• **Try it**: The answer must consist of every line below that contains the word "Release".
Recorded data: Begin
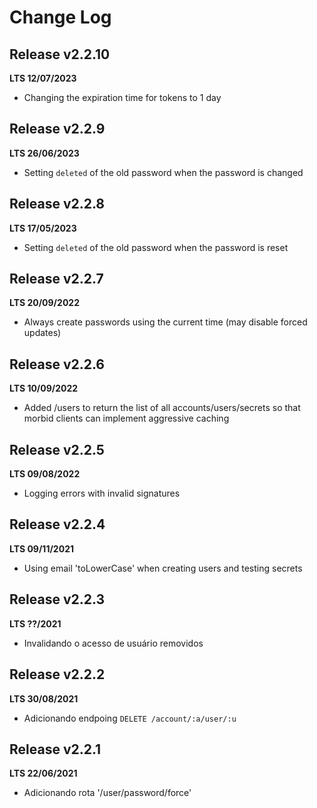 # Change Log

## Release v2.2.10
__LTS 12/07/2023__

 - Changing the expiration time for tokens to 1 day

## Release v2.2.9
__LTS 26/06/2023__

 - Setting `deleted` of the old password when the password is changed

## Release v2.2.8
__LTS 17/05/2023__

 - Setting `deleted` of the old password when the password is reset

## Release v2.2.7
__LTS 20/09/2022__

 - Always create passwords using the current time (may disable forced updates)

## Release v2.2.6
__LTS 10/09/2022__

 - Added /users to return the list of all accounts/users/secrets so that morbid clients can implement aggressive caching

## Release v2.2.5
__LTS 09/08/2022__

 - Logging errors with invalid signatures

## Release v2.2.4
__LTS 09/11/2021__

 - Using email 'toLowerCase' when creating users and testing secrets

## Release v2.2.3
__LTS ??/2021__

 - Invalidando o acesso de usuário removidos

## Release v2.2.2
__LTS 30/08/2021__

 - Adicionando endpoing `DELETE /account/:a/user/:u`

## Release v2.2.1
__LTS 22/06/2021__

 - Adicionando rota '/user/password/force'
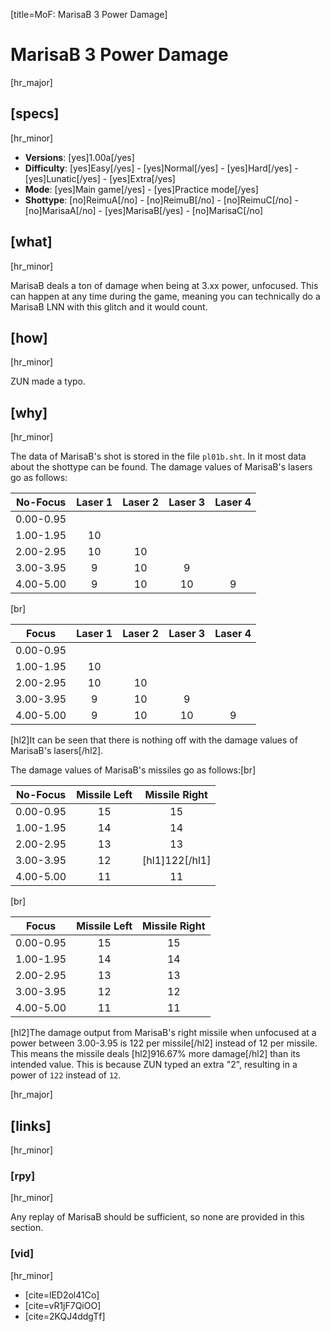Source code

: [title=MoF: MarisaB 3 Power Damage]
# MarisaB 3 Power Damage
[hr_major]

## [specs]
[hr_minor]  

* **Versions**: [yes]1.00a[/yes] 
* **Difficulty**: [yes]Easy[/yes] - [yes]Normal[/yes] - [yes]Hard[/yes] - [yes]Lunatic[/yes] - [yes]Extra[/yes]
* **Mode**: [yes]Main game[/yes] - [yes]Practice mode[/yes]
* **Shottype**: [no]ReimuA[/no] - [no]ReimuB[/no] - [no]ReimuC[/no] - [no]MarisaA[/no] - [yes]MarisaB[/yes] - [no]MarisaC[/no]

## [what]
[hr_minor]

MarisaB deals a ton of damage when being at 3.xx power, unfocused. This can happen at any time during the game, meaning you can technically do a MarisaB LNN with this glitch and it would count.

## [how]
[hr_minor]

ZUN made a typo.

## [why]
[hr_minor]

The data of MarisaB's shot is stored in the file ``pl01b.sht``. In it most data about the shottype can be found. The damage values of MarisaB's lasers go as follows:

|   No-Focus   | Laser 1 | Laser 2 | Laser 3 | Laser 4 |
|:---------:|:-------:|:-------:|:-------:|:-------:|
| 0.00-0.95 |         |         |         |         |
| 1.00-1.95 |    10   |         |         |         |
| 2.00-2.95 |    10   |    10   |         |         |
| 3.00-3.95 |    9    |    10   |    9    |         |
| 4.00-5.00 |    9    |    10   |    10   |    9    |
[br]

|   Focus   | Laser 1 | Laser 2 | Laser 3 | Laser 4 |
|:---------:|:-------:|:-------:|:-------:|:-------:|
| 0.00-0.95 |         |         |         |         |
| 1.00-1.95 |    10   |         |         |         |
| 2.00-2.95 |    10   |    10   |         |         |
| 3.00-3.95 |    9    |    10   |    9    |         |
| 4.00-5.00 |    9    |    10   |    10   |    9    |

[hl2]It can be seen that there is nothing off with the damage values of MarisaB's lasers[/hl2].

The damage values of MarisaB's missiles go as follows:[br]

|   No-Focus   | Missile Left | Missile Right |
|:---------:|:--------:|:-------:|             
| 0.00-0.95 |    15    |     15    |           
| 1.00-1.95 |    14    |     14    |           
| 2.00-2.95 |    13    |    13   |             
| 3.00-3.95 |    12    |    [hl1]122[/hl1]   |            
| 4.00-5.00 |    11    |    11   |             
[br]

| Focus | Missile Left | Missile Right|
|:-------:|:-------:|:-------:|
|    0.00-0.95     |    15     | 15 |
|    1.00-1.95     |     14    | 14 |
|      2.00-2.95   |     13    | 13 |
|    3.00-3.95    |    12     | 12 |
|   4.00-5.00   |    11    | 11 |

[hl2]The damage output from MarisaB's right missile when unfocused at a power between 3.00-3.95 is 122 per missile[/hl2] instead of 12 per missile. This means the missile deals [hl2]916.67% more damage[/hl2] than its intended value. This is because ZUN typed an extra "2", resulting in a power of ``122`` instead of ``12``.


[hr_major]
## [links]
[hr_minor]
### [rpy]
[hr_minor]

Any replay of MarisaB should be sufficient, so none are provided in this section.

### [vid]
[hr_minor]

+ [cite=lED2ol41Co]
+ [cite=vR1jF7QiOO]
+ [cite=2KQJ4ddgTf]
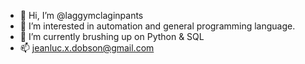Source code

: - 👋 Hi, I’m @laggymclaginpants
- 👀 I’m interested in automation and general programming language.
- 🌱 I’m currently brushing up on Python & SQL
- 📫 jeanluc.x.dobson@gmail.com

<!---
laggymclaginpants/laggymclaginpants is a ✨ special ✨ repository because its `README.md` (this file) appears on your GitHub profile.
You can click the Preview link to take a look at your changes.
--->
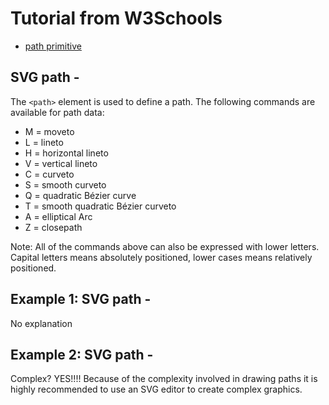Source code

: # Tutorial from W3Schools

* [path primitive](https://www.w3schools.com/graphics/svg_path.asp)




## SVG path - <path>

The `<path>` element is used to define a path. The following commands are available for path data:

* M = moveto
* L = lineto
* H = horizontal lineto
* V = vertical lineto
* C = curveto
* S = smooth curveto
* Q = quadratic Bézier curve
* T = smooth quadratic Bézier curveto
* A = elliptical Arc
* Z = closepath

Note: All of the commands above can also be expressed with lower letters. Capital letters means absolutely positioned, lower cases means relatively positioned.




## Example 1: SVG path - <path>

No explanation




## Example 2: SVG path - <path>

Complex? YES!!!! Because of the complexity involved in drawing paths it is highly recommended to use an SVG editor to create complex graphics.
Recorded data: End
• **Final answer**:
## Release v2.2.10
## Release v2.2.9
## Release v2.2.8
## Release v2.2.7
## Release v2.2.6
## Release v2.2.5
## Release v2.2.4
## Release v2.2.3
## Release v2.2.2
## Release v2.2.1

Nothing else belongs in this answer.